While this intent is easy to state, computing such a metric at scale over raw measurement streams is certainly not. This query involves stateful and context-sensitive analysis over continuous time. That is a mouthful, so let me deconstruct it using the example in Figure 1.
Figure 1: A sequence of player events reported from which we need to compute rebuffering to inform real-time decisions for CDN selection.
- Stateful: We need to reconstruct the state of the video player from this event stream, e.g., when was it in initialization vs. play vs. buffering, when was it using different CDNs, and so on.
- Context-sensitive: We need to consider the context of other actions and history, e.g., not include time spent buffering during initialization or just after a user seek.
- Continuous time: We need to not only capture “events” but model continuous intervals, e.g., ignore buffering occurring within 5 seconds of seek.
Figure 2: Many domains of Big Data processing require stateful context-sensitive “Time-State Analytics” capabilities for driving operations.
We refer to these kinds of queries at Conviva as “Time-State Analytics.” These stateful context-sensitive analysis (over event streams with continuous time semantics) are in sharp contrast to traditional database queries that only need simple filter and aggregate operations over tabular data (like a spreadsheet). Capturing these kinds of metrics precisely and in real-time are mission critical for driving our customers’ operations.
Now, if you’re wondering if these kinds of queries are critical for operations in your domain too, the answer is a resounding yes! Time-State Analytics pervades all domains of everyday life. Think about monitoring baggage delays in airline apps or food delivery tracking in app-based ordering (Apps); monitoring a user’s transaction journey to detect credit card fraud (Fintech); flagging computers for signs of intrusion (Cybersecurity); monitoring devices in the field to track their health (IoT); and many more.
All these examples involve modeling the “stateful” evolution of some real-world phenomena (e.g., user behavior, baggage status), over “continuous time” (e.g., within the last ten seconds) and carefully measured in the “context” of other events in that event stream (e.g., after clicking, after ordering).
Key takeaway: Many domains require new “Time-State” analytics queries.
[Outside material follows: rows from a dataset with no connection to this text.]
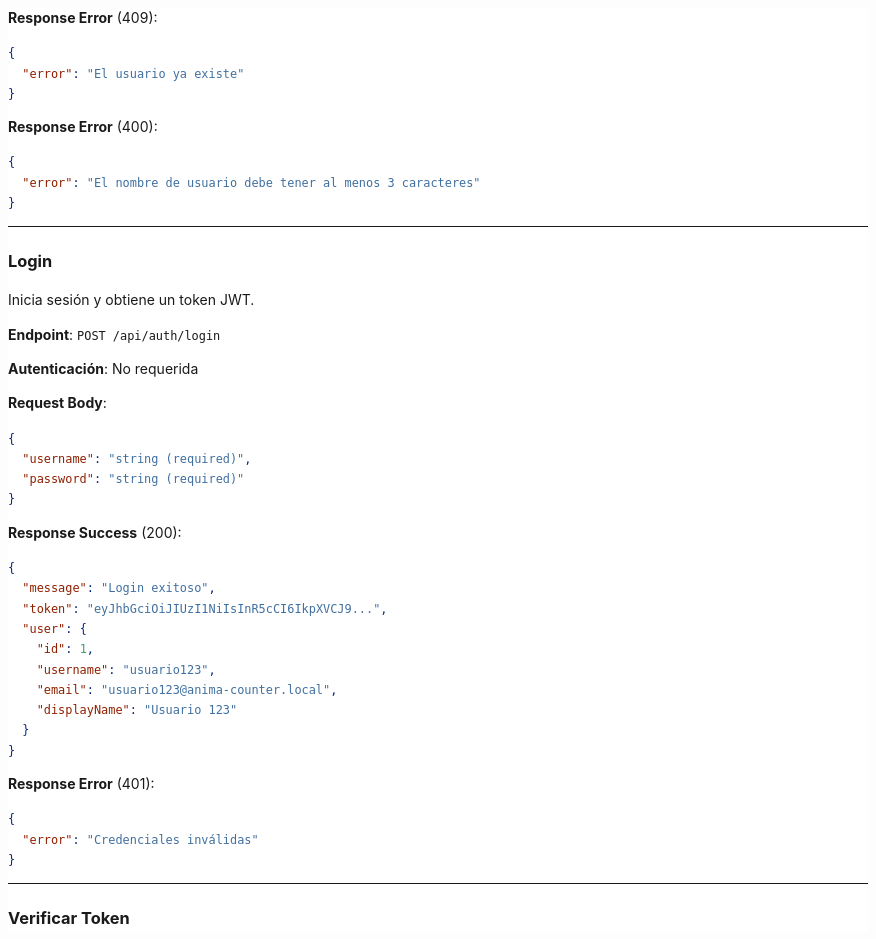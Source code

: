 **Response Error** (409):
```json
{
  "error": "El usuario ya existe"
}
```

**Response Error** (400):
```json
{
  "error": "El nombre de usuario debe tener al menos 3 caracteres"
}
```

---

### Login

Inicia sesión y obtiene un token JWT.

**Endpoint**: `POST /api/auth/login`

**Autenticación**: No requerida

**Request Body**:
```json
{
  "username": "string (required)",
  "password": "string (required)"
}
```

**Response Success** (200):
```json
{
  "message": "Login exitoso",
  "token": "eyJhbGciOiJIUzI1NiIsInR5cCI6IkpXVCJ9...",
  "user": {
    "id": 1,
    "username": "usuario123",
    "email": "usuario123@anima-counter.local",
    "displayName": "Usuario 123"
  }
}
```

**Response Error** (401):
```json
{
  "error": "Credenciales inválidas"
}
```

---

### Verificar Token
They entail stateful, continuous time, and context-sensitive processing of large-scale event streams to drive technical and business operations that are not well served by traditional data processing.
Time-State Analytics needs a new data processing solution.
Even though Time-State requirements are pervasive, the ugly truth is that these are incredibly hard to implement. Why? Using traditional data processing systems involves high development effort/complexity and entails poor cost-performance tradeoffs at scale.
Conviva has more than 15 years of experience using state-of-the-art Big Data technologies (e.g., Hadoop, Apache Spark, Spark Streaming, Apache Druid) to serve its customers data analysis requirements. Using traditional database and streaming abstractions has consistently failed us in supporting Time-State Analytics queries, with respect to high development efforts and poor performance.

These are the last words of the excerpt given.